Source material below:
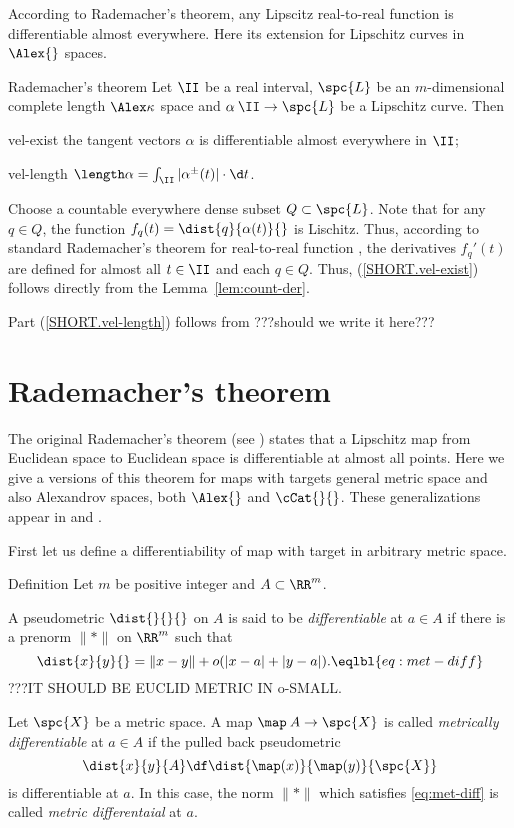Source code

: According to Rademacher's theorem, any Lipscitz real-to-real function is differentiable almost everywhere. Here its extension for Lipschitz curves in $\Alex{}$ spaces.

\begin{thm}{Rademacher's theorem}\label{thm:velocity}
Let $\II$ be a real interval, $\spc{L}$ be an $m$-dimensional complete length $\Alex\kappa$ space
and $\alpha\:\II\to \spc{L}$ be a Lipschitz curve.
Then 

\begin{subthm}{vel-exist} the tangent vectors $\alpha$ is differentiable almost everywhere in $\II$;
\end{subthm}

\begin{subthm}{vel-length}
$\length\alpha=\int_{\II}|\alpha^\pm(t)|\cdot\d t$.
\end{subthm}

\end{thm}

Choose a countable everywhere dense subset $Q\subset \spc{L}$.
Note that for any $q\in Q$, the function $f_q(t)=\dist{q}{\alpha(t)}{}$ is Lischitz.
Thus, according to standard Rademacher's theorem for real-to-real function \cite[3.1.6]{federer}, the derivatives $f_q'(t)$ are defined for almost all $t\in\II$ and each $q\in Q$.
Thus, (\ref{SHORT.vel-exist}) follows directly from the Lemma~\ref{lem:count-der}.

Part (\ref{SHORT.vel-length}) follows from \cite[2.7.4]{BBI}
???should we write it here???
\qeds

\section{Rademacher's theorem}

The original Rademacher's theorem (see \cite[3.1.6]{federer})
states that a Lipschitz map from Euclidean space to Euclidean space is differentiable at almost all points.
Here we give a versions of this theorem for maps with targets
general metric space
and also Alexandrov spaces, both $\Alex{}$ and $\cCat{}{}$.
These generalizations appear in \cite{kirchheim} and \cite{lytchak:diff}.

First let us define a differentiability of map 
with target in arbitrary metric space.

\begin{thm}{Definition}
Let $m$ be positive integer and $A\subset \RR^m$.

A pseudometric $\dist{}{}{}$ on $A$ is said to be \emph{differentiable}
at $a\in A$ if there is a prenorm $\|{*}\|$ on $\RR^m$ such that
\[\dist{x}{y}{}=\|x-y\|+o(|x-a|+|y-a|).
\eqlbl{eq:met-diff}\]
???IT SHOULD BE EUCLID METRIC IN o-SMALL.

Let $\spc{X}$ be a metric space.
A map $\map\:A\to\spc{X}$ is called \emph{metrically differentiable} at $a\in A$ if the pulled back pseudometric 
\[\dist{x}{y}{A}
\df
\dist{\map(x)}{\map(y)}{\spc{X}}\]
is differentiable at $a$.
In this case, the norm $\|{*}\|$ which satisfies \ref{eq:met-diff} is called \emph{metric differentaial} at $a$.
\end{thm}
End of Source material.
Directions for this task: Once the pictures are set aside, transcribe the remaining lines above exactly.

Result for this task:
Source code

: According to Rademacher's theorem, any Lipscitz real-to-real function is differentiable almost everywhere. Here its extension for Lipschitz curves in $\Alex{}$ spaces.

\begin{thm}{Rademacher's theorem}\label{thm:velocity}
Let $\II$ be a real interval, $\spc{L}$ be an $m$-dimensional complete length $\Alex\kappa$ space
and $\alpha\:\II\to \spc{L}$ be a Lipschitz curve.
Then 

\begin{subthm}{vel-exist} the tangent vectors $\alpha$ is differentiable almost everywhere in $\II$;
\end{subthm}

\begin{subthm}{vel-length}
$\length\alpha=\int_{\II}|\alpha^\pm(t)|\cdot\d t$.
\end{subthm}

\end{thm}

Choose a countable everywhere dense subset $Q\subset \spc{L}$.
Note that for any $q\in Q$, the function $f_q(t)=\dist{q}{\alpha(t)}{}$ is Lischitz.
Thus, according to standard Rademacher's theorem for real-to-real function \cite[3.1.6]{federer}, the derivatives $f_q'(t)$ are defined for almost all $t\in\II$ and each $q\in Q$.
Thus, (\ref{SHORT.vel-exist}) follows directly from the Lemma~\ref{lem:count-der}.

Part (\ref{SHORT.vel-length}) follows from \cite[2.7.4]{BBI}
???should we write it here???
\qeds

\section{Rademacher's theorem}

The original Rademacher's theorem (see \cite[3.1.6]{federer})
states that a Lipschitz map from Euclidean space to Euclidean space is differentiable at almost all points.
Here we give a versions of this theorem for maps with targets
general metric space
and also Alexandrov spaces, both $\Alex{}$ and $\cCat{}{}$.
These generalizations appear in \cite{kirchheim} and \cite{lytchak:diff}.

First let us define a differentiability of map 
with target in arbitrary metric space.

\begin{thm}{Definition}
Let $m$ be positive integer and $A\subset \RR^m$.

A pseudometric $\dist{}{}{}$ on $A$ is said to be \emph{differentiable}
at $a\in A$ if there is a prenorm $\|{*}\|$ on $\RR^m$ such that
\[\dist{x}{y}{}=\|x-y\|+o(|x-a|+|y-a|).
\eqlbl{eq:met-diff}\]
???IT SHOULD BE EUCLID METRIC IN o-SMALL.

Let $\spc{X}$ be a metric space.
A map $\map\:A\to\spc{X}$ is called \emph{metrically differentiable} at $a\in A$ if the pulled back pseudometric 
\[\dist{x}{y}{A}
\df
\dist{\map(x)}{\map(y)}{\spc{X}}\]
is differentiable at $a$.
In this case, the norm $\|{*}\|$ which satisfies \ref{eq:met-diff} is called \emph{metric differentaial} at $a$.
\end{thm}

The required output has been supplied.